Exercise details
For the material that follows, list every line containing the word "Development".

Information given
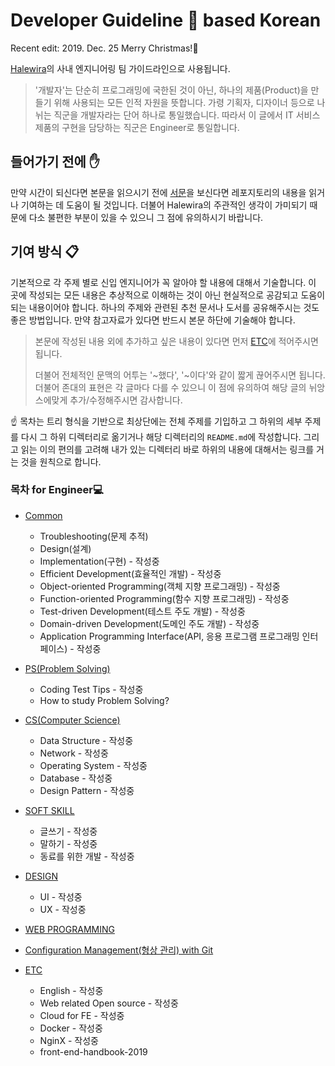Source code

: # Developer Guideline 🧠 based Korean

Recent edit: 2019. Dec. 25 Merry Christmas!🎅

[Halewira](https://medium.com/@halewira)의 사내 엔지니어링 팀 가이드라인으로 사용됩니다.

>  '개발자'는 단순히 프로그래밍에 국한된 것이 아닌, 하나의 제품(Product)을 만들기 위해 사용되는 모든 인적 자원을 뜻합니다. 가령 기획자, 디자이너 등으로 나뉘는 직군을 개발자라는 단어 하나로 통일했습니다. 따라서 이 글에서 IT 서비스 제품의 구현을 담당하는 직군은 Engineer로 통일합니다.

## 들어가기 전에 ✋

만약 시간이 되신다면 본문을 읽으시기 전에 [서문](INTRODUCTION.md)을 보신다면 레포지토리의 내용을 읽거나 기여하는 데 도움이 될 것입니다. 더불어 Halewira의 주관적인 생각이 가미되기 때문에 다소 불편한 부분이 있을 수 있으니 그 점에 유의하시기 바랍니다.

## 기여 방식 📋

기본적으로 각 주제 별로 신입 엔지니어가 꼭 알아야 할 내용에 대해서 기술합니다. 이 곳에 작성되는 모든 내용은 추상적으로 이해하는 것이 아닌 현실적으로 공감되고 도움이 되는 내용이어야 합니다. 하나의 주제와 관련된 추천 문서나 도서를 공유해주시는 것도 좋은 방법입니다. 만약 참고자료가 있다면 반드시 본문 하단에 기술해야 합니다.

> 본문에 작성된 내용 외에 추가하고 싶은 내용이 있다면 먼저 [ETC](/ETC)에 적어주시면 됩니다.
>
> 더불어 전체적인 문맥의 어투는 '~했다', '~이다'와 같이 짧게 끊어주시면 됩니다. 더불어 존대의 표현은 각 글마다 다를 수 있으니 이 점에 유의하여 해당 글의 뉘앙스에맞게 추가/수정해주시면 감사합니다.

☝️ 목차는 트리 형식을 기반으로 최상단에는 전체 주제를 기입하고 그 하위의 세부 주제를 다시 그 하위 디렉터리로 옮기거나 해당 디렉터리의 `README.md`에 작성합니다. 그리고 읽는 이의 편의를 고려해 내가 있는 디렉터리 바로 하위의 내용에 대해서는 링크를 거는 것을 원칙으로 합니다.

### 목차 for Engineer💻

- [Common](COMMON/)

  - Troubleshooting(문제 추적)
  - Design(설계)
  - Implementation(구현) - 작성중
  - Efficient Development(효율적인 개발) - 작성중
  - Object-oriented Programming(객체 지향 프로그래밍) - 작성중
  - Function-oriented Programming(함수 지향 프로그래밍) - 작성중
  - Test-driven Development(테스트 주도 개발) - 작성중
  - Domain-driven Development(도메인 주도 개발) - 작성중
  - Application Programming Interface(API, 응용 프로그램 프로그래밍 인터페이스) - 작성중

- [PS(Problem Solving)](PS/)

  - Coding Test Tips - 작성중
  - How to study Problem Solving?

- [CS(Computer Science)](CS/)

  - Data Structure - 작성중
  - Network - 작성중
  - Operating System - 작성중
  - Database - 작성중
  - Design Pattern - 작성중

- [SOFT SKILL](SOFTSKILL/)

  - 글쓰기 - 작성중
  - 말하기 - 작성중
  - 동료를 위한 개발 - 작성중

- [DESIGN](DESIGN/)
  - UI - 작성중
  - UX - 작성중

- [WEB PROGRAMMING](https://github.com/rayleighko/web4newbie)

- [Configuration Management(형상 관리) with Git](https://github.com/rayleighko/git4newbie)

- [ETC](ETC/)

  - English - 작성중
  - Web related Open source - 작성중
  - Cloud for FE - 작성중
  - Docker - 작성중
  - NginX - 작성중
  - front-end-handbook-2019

...

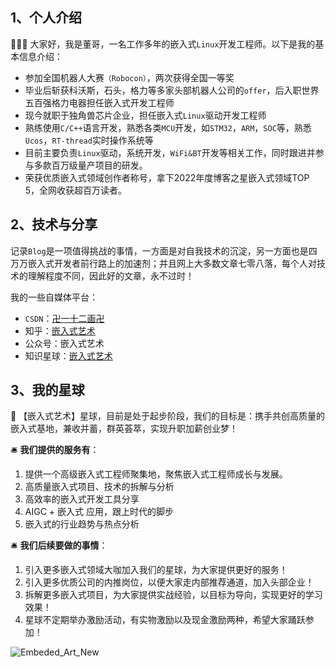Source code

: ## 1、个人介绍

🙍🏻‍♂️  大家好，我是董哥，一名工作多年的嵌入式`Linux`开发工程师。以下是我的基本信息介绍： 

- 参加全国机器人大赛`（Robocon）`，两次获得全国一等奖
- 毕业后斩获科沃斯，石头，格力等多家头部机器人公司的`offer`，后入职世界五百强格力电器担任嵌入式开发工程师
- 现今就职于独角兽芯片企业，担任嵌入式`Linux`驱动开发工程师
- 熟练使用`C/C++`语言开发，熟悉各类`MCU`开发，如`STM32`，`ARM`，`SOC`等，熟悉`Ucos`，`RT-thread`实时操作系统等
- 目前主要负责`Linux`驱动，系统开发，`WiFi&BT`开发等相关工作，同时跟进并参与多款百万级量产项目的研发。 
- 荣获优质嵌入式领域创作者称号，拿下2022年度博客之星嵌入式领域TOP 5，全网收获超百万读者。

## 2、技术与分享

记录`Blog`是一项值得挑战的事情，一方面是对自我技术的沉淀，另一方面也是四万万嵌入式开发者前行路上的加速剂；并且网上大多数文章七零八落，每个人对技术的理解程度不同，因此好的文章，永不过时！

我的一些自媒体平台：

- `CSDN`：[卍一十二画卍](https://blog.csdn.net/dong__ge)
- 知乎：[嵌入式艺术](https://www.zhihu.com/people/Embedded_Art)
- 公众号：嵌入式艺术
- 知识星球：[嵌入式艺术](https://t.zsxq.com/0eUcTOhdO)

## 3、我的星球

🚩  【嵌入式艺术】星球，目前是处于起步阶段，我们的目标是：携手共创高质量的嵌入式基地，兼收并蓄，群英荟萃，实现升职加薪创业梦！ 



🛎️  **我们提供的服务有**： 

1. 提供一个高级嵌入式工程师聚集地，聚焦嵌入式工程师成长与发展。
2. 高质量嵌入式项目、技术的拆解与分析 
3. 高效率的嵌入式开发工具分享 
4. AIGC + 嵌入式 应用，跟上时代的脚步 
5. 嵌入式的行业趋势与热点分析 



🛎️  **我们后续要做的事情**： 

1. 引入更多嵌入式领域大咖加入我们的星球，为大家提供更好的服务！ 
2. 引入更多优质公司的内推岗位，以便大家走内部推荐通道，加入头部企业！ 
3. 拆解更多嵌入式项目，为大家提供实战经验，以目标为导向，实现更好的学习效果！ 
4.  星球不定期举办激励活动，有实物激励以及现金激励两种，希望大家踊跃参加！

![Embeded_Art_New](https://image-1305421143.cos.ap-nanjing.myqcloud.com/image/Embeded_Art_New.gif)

Written answer
  - Efficient Development(효율적인 개발) - 작성중
  - Test-driven Development(테스트 주도 개발) - 작성중
  - Domain-driven Development(도메인 주도 개발) - 작성중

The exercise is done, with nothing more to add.